Even with all of the knowledge enabled by technological advances, there is a discrepancy between the perceived and actual levels of freedom and privacy that existed prior to 9/11. National security is not new; the Federal Bureau of Investigation was founded more than 100 years ago, in 1908,13 tracking the personal and business dealings of individuals and organizations. No detail of the late artist Arnold Mesches’ life was too small for the F.B.I., which monitored his activities for 25 years.14 In 1956, when more than 200 paintings were stolen from his studio, he believed the bureau to be responsible.
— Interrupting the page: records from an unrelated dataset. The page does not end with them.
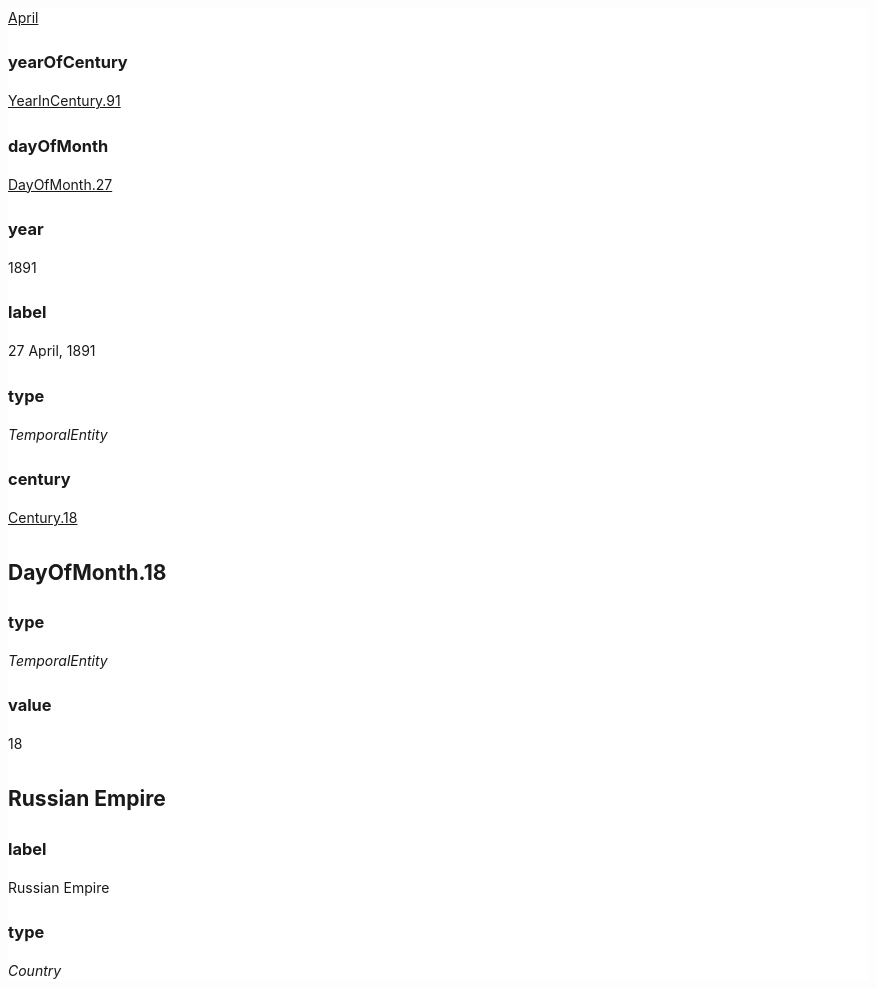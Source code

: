 
[April](#April)

### yearOfCentury


[YearInCentury.91](#YearInCentury.91)

### dayOfMonth


[DayOfMonth.27](#DayOfMonth.27)

### year


1891

### label


27 April, 1891

### type


*TemporalEntity*

### century


[Century.18](#Century.18)

## DayOfMonth.18

### type


*TemporalEntity*

### value


18

## Russian Empire

### label


Russian Empire

### type


*Country*
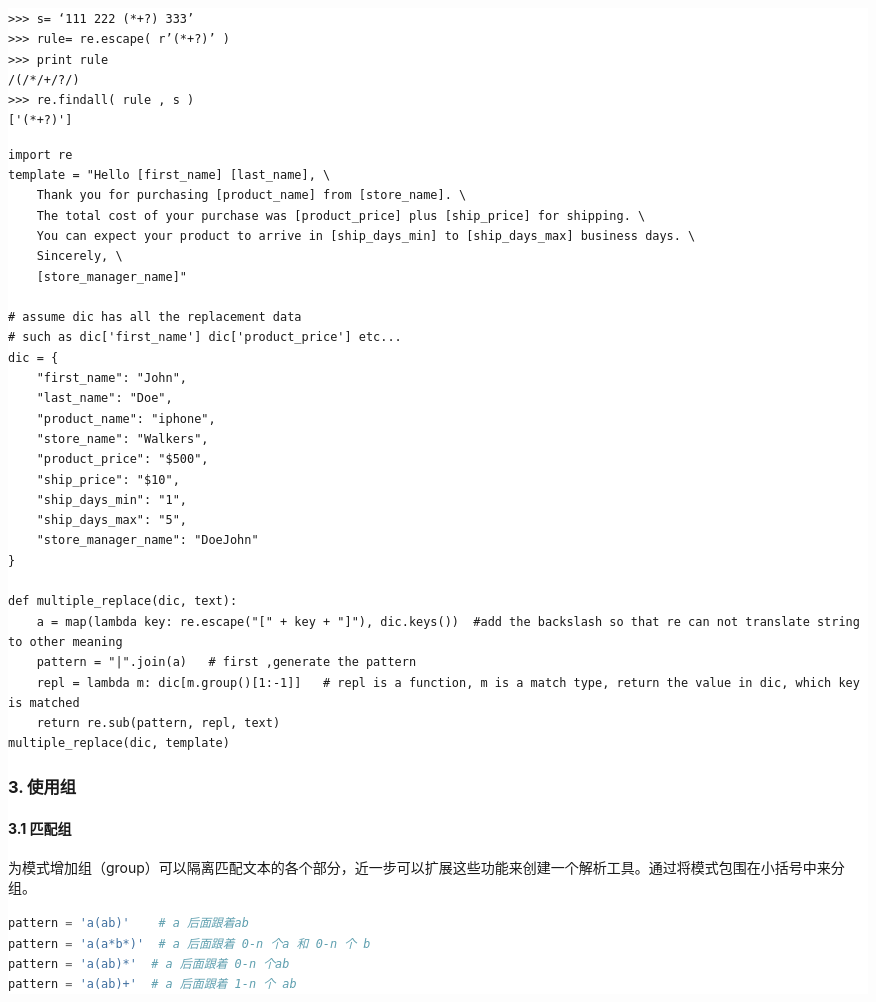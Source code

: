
```
>>> s= ‘111 222 (*+?) 333’
>>> rule= re.escape( r’(*+?)’ )
>>> print rule
/(/*/+/?/)
>>> re.findall( rule , s )
['(*+?)']
```

```
import re
template = "Hello [first_name] [last_name], \
    Thank you for purchasing [product_name] from [store_name]. \
    The total cost of your purchase was [product_price] plus [ship_price] for shipping. \
    You can expect your product to arrive in [ship_days_min] to [ship_days_max] business days. \
    Sincerely, \
    [store_manager_name]"

# assume dic has all the replacement data
# such as dic['first_name'] dic['product_price'] etc...
dic = {
    "first_name": "John",
    "last_name": "Doe",
    "product_name": "iphone",
    "store_name": "Walkers",
    "product_price": "$500",
    "ship_price": "$10",
    "ship_days_min": "1",
    "ship_days_max": "5",
    "store_manager_name": "DoeJohn"
}

def multiple_replace(dic, text):
    a = map(lambda key: re.escape("[" + key + "]"), dic.keys())  #add the backslash so that re can not translate string to other meaning
    pattern = "|".join(a)   # first ,generate the pattern
    repl = lambda m: dic[m.group()[1:-1]]   # repl is a function, m is a match type, return the value in dic, which key is matched 
    return re.sub(pattern, repl, text)
multiple_replace(dic, template)
```

 
### 3. 使用组

#### 3.1 匹配组
为模式增加组（group）可以隔离匹配文本的各个部分，近一步可以扩展这些功能来创建一个解析工具。通过将模式包围在小括号中来分组。

```python
pattern = 'a(ab)'    # a 后面跟着ab  
pattern = 'a(a*b*)'  # a 后面跟着 0-n 个a 和 0-n 个 b  
pattern = 'a(ab)*'  # a 后面跟着 0-n 个ab  
pattern = 'a(ab)+'  # a 后面跟着 1-n 个 ab  
```
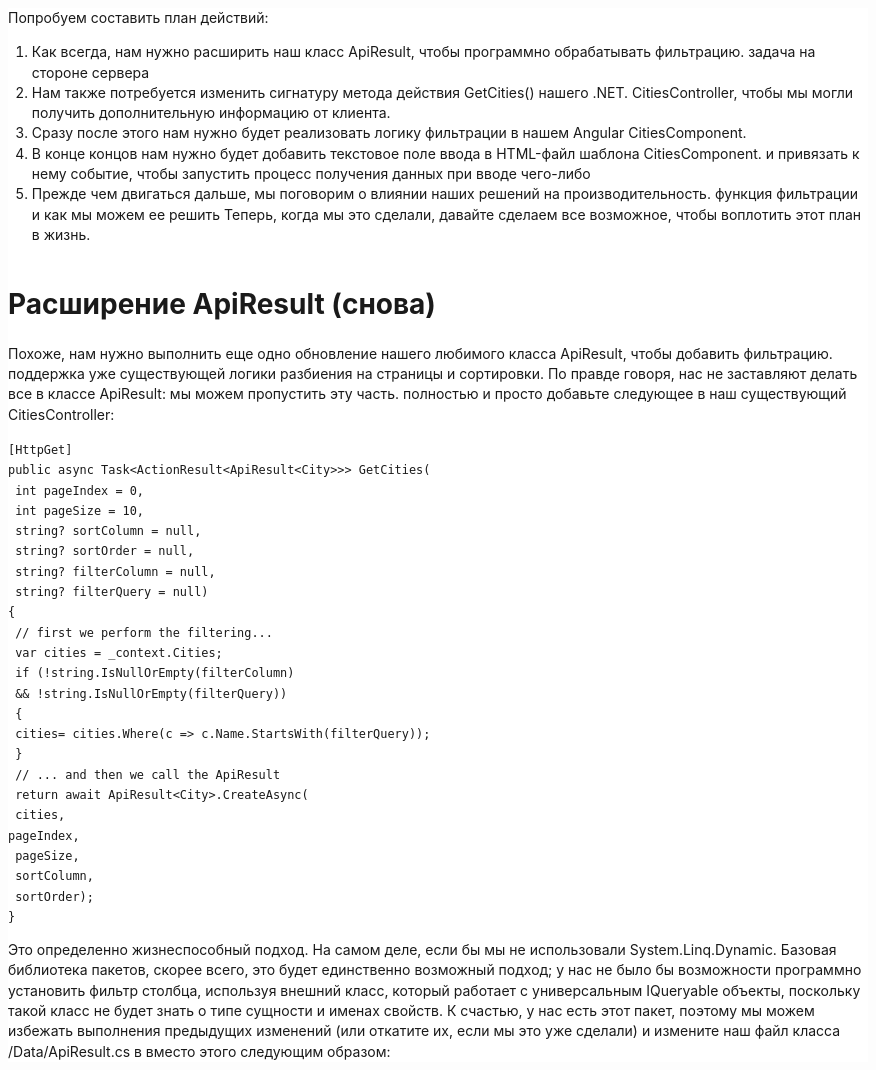 Попробуем составить план действий:
1. Как всегда, нам нужно расширить наш класс ApiResult, чтобы программно обрабатывать фильтрацию.
задача на стороне сервера
2. Нам также потребуется изменить сигнатуру метода действия GetCities() нашего .NET.
CitiesController, чтобы мы могли получить дополнительную информацию от клиента.
3. Сразу после этого нам нужно будет реализовать логику фильтрации в нашем Angular CitiesComponent.
4. В конце концов нам нужно будет добавить текстовое поле ввода в HTML-файл шаблона CitiesComponent.
и привязать к нему событие, чтобы запустить процесс получения данных при вводе чего-либо
5. Прежде чем двигаться дальше, мы поговорим о влиянии наших решений на производительность.
функция фильтрации и как мы можем ее решить
Теперь, когда мы это сделали, давайте сделаем все возможное, чтобы воплотить этот план в жизнь.

# Расширение ApiResult (снова)
Похоже, нам нужно выполнить еще одно обновление нашего любимого класса ApiResult, чтобы добавить фильтрацию.
поддержка уже существующей логики разбиения на страницы и сортировки.
По правде говоря, нас не заставляют делать все в классе ApiResult: мы можем пропустить эту часть.
полностью и просто добавьте следующее в наш существующий CitiesController:

```Csharp
[HttpGet]
public async Task<ActionResult<ApiResult<City>>> GetCities(
 int pageIndex = 0,
 int pageSize = 10,
 string? sortColumn = null,
 string? sortOrder = null,
 string? filterColumn = null,
 string? filterQuery = null)
{
 // first we perform the filtering...
 var cities = _context.Cities;
 if (!string.IsNullOrEmpty(filterColumn)
 && !string.IsNullOrEmpty(filterQuery))
 {
 cities= cities.Where(c => c.Name.StartsWith(filterQuery));
 }
 // ... and then we call the ApiResult
 return await ApiResult<City>.CreateAsync(
 cities,
pageIndex,
 pageSize,
 sortColumn,
 sortOrder);
}
```
Это определенно жизнеспособный подход. На самом деле, если бы мы не использовали System.Linq.Dynamic.
Базовая библиотека пакетов, скорее всего, это будет единственно возможный подход; у нас не было бы возможности
программно установить фильтр столбца, используя внешний класс, который работает с универсальным IQueryable<T>
объекты, поскольку такой класс не будет знать о типе сущности и именах свойств.
К счастью, у нас есть этот пакет, поэтому мы можем избежать выполнения предыдущих изменений (или
откатите их, если мы это уже сделали) и измените наш файл класса /Data/ApiResult.cs в
вместо этого следующим образом:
Much of the stolen artwork was made in response to the trial of Julius and Ethel Rosenberg, who were convicted of espionage on behalf of the Soviet Union.15 In the 1990s, Mesches was able to obtain his F.B.I. files following the passage of the Freedom of Information Act. The heavily obscured pages detailed everything from his signing of petitions to wearing paint splattered pants. Mesches noted the beauty inherent in the redacted documents, describing them as “Kind of like Franz Kline sketches. Those big, black slashes where they block things out.”16 Mesches incorporated them into collaged paintings, a series titled The F.B.I. Files. Anne Deleporte’s painting series Photo-Fresco involves taking the act of redaction further. She uses a limited palette to cover up the predominantly text-based information found in newspapers. Her monochromatic architectural murals are an ongoing exercise in alternative reading, favoring images over text. Deleporte’s selective reading isolates moments from the glut of visual and textual matter we encounter on a daily basis, while leaving the work open to the viewer’s subjective interpretation. In a site-specific installation Watching the Watchers, Deleporte has wheatpasted pages of The New York Times onto a column, and focused on symbols of the surveillance state. Much like the politically-selective editing of news, her paintings omit critical information, yet she sets her work apart by transforming The New York Times into a surrealist rebus through a process of obscuration and filtration.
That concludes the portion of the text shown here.